══ DATA ══
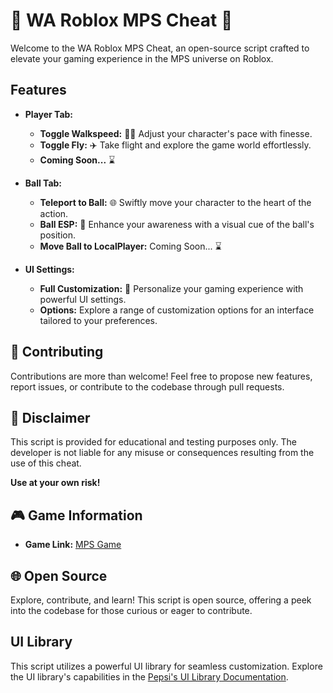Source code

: # 🌟 WA Roblox MPS Cheat 🌟

Welcome to the WA Roblox MPS Cheat, an open-source script crafted to elevate your gaming experience in the MPS universe on Roblox.

## Features

- **Player Tab:**
  - **Toggle Walkspeed:** 🚶‍♂️ Adjust your character's pace with finesse.
  - **Toggle Fly:** ✈️ Take flight and explore the game world effortlessly.
  - **Coming Soon...** ⌛️

- **Ball Tab:**
  - **Teleport to Ball:** 🌐 Swiftly move your character to the heart of the action.
  - **Ball ESP:** 👀 Enhance your awareness with a visual cue of the ball's position.
  - **Move Ball to LocalPlayer:** Coming Soon... ⌛️

- **UI Settings:**
  - **Full Customization:** 🎨 Personalize your gaming experience with powerful UI settings.
  - **Options:** Explore a range of customization options for an interface tailored to your preferences.

## 🚀 Contributing

Contributions are more than welcome! Feel free to propose new features, report issues, or contribute to the codebase through pull requests.

## 🛑 Disclaimer

This script is provided for educational and testing purposes only. The developer is not liable for any misuse or consequences resulting from the use of this cheat.

**Use at your own risk!**

## 🎮 Game Information

- **Game Link:** [MPS Game](https://www.roblox.com/games/13436905139/UPDATE-MPS-4-a-side)

## 🌐 Open Source

Explore, contribute, and learn! This script is open source, offering a peek into the codebase for those curious or eager to contribute.

## UI Library

This script utilizes a powerful UI library for seamless customization. Explore the UI library's capabilities in the [Pepsi's UI Library Documentation](https://github.com/drillygzzly/Roblox-UI-Libs/blob/main/Pepsi's%20UI%20Library/Pepsi's%20UI%20Library%20Documentation.txt).

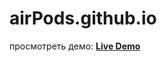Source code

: # airPods.github.io

просмотреть демо:
**[Live Demo](https://github.com/beast1309/airPods.github.io)**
═══
→ **WHAT THE EXERCISE ASKS**
Skip the images and restate each record above word for word.

→ **SOLUTION BELOW**
Source code

: # 🌟 WA Roblox MPS Cheat 🌟

Welcome to the WA Roblox MPS Cheat, an open-source script crafted to elevate your gaming experience in the MPS universe on Roblox.

## Features

- **Player Tab:**
  - **Toggle Walkspeed:** 🚶‍♂️ Adjust your character's pace with finesse.
  - **Toggle Fly:** ✈️ Take flight and explore the game world effortlessly.
  - **Coming Soon...** ⌛️

- **Ball Tab:**
  - **Teleport to Ball:** 🌐 Swiftly move your character to the heart of the action.
  - **Ball ESP:** 👀 Enhance your awareness with a visual cue of the ball's position.
  - **Move Ball to LocalPlayer:** Coming Soon... ⌛️

- **UI Settings:**
  - **Full Customization:** 🎨 Personalize your gaming experience with powerful UI settings.
  - **Options:** Explore a range of customization options for an interface tailored to your preferences.

## 🚀 Contributing

Contributions are more than welcome! Feel free to propose new features, report issues, or contribute to the codebase through pull requests.

## 🛑 Disclaimer

This script is provided for educational and testing purposes only. The developer is not liable for any misuse or consequences resulting from the use of this cheat.

**Use at your own risk!**

## 🎮 Game Information

- **Game Link:** [MPS Game](https://www.roblox.com/games/13436905139/UPDATE-MPS-4-a-side)

## 🌐 Open Source

Explore, contribute, and learn! This script is open source, offering a peek into the codebase for those curious or eager to contribute.

## UI Library

This script utilizes a powerful UI library for seamless customization. Explore the UI library's capabilities in the [Pepsi's UI Library Documentation](https://github.com/drillygzzly/Roblox-UI-Libs/blob/main/Pepsi's%20UI%20Library/Pepsi's%20UI%20Library%20Documentation.txt).

Source code

: # airPods.github.io

просмотреть демо:
**[Live Demo](https://github.com/beast1309/airPods.github.io)**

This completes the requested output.